**YOUR OBJECTIVE**.
Restate word for word the span that opens with the line containing "What if we were" and closes with the final line of the data; give only those lines.
◆ ◆ ◆
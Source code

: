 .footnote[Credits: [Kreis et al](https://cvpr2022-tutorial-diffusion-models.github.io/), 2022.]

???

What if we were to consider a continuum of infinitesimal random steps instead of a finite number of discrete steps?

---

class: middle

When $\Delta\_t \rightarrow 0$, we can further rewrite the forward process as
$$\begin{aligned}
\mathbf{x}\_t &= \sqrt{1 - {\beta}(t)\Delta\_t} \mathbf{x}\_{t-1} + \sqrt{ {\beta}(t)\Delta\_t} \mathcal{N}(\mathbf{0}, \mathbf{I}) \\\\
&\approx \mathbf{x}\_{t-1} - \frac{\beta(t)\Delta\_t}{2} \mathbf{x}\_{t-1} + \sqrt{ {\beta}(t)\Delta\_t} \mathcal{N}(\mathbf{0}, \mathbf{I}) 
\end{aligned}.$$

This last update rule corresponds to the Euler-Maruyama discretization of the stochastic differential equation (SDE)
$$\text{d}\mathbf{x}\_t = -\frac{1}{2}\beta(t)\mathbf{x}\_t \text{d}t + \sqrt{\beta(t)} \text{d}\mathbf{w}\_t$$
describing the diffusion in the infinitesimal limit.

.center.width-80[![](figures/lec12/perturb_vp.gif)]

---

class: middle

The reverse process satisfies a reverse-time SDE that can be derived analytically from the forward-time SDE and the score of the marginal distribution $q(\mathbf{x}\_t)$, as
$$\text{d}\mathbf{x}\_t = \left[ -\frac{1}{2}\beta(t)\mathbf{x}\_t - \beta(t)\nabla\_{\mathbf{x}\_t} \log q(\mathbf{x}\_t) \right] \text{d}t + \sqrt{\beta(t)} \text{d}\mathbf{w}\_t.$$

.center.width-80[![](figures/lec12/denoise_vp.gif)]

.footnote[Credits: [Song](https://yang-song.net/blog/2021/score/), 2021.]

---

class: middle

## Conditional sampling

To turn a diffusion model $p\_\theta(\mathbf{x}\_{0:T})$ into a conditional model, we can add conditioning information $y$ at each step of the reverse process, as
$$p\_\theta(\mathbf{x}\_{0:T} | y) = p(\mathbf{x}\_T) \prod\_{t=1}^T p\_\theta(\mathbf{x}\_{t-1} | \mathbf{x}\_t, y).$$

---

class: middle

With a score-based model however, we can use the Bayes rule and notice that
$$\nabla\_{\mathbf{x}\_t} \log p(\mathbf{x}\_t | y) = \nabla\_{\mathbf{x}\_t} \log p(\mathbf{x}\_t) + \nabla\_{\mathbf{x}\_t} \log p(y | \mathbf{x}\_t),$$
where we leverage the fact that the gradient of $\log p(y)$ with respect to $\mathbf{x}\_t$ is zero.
◆ ◆ ◆
**ANSWER TO THIS EXERCISE**.
What if we were to consider a continuum of infinitesimal random steps instead of a finite number of discrete steps?

---

class: middle

When $\Delta\_t \rightarrow 0$, we can further rewrite the forward process as
$$\begin{aligned}
\mathbf{x}\_t &= \sqrt{1 - {\beta}(t)\Delta\_t} \mathbf{x}\_{t-1} + \sqrt{ {\beta}(t)\Delta\_t} \mathcal{N}(\mathbf{0}, \mathbf{I}) \\\\
&\approx \mathbf{x}\_{t-1} - \frac{\beta(t)\Delta\_t}{2} \mathbf{x}\_{t-1} + \sqrt{ {\beta}(t)\Delta\_t} \mathcal{N}(\mathbf{0}, \mathbf{I}) 
\end{aligned}.$$

This last update rule corresponds to the Euler-Maruyama discretization of the stochastic differential equation (SDE)
$$\text{d}\mathbf{x}\_t = -\frac{1}{2}\beta(t)\mathbf{x}\_t \text{d}t + \sqrt{\beta(t)} \text{d}\mathbf{w}\_t$$
describing the diffusion in the infinitesimal limit.

.center.width-80[![](figures/lec12/perturb_vp.gif)]

---

class: middle

The reverse process satisfies a reverse-time SDE that can be derived analytically from the forward-time SDE and the score of the marginal distribution $q(\mathbf{x}\_t)$, as
$$\text{d}\mathbf{x}\_t = \left[ -\frac{1}{2}\beta(t)\mathbf{x}\_t - \beta(t)\nabla\_{\mathbf{x}\_t} \log q(\mathbf{x}\_t) \right] \text{d}t + \sqrt{\beta(t)} \text{d}\mathbf{w}\_t.$$

.center.width-80[![](figures/lec12/denoise_vp.gif)]

.footnote[Credits: [Song](https://yang-song.net/blog/2021/score/), 2021.]

---

class: middle

## Conditional sampling

To turn a diffusion model $p\_\theta(\mathbf{x}\_{0:T})$ into a conditional model, we can add conditioning information $y$ at each step of the reverse process, as
$$p\_\theta(\mathbf{x}\_{0:T} | y) = p(\mathbf{x}\_T) \prod\_{t=1}^T p\_\theta(\mathbf{x}\_{t-1} | \mathbf{x}\_t, y).$$

---

class: middle

With a score-based model however, we can use the Bayes rule and notice that
$$\nabla\_{\mathbf{x}\_t} \log p(\mathbf{x}\_t | y) = \nabla\_{\mathbf{x}\_t} \log p(\mathbf{x}\_t) + \nabla\_{\mathbf{x}\_t} \log p(y | \mathbf{x}\_t),$$
where we leverage the fact that the gradient of $\log p(y)$ with respect to $\mathbf{x}\_t$ is zero.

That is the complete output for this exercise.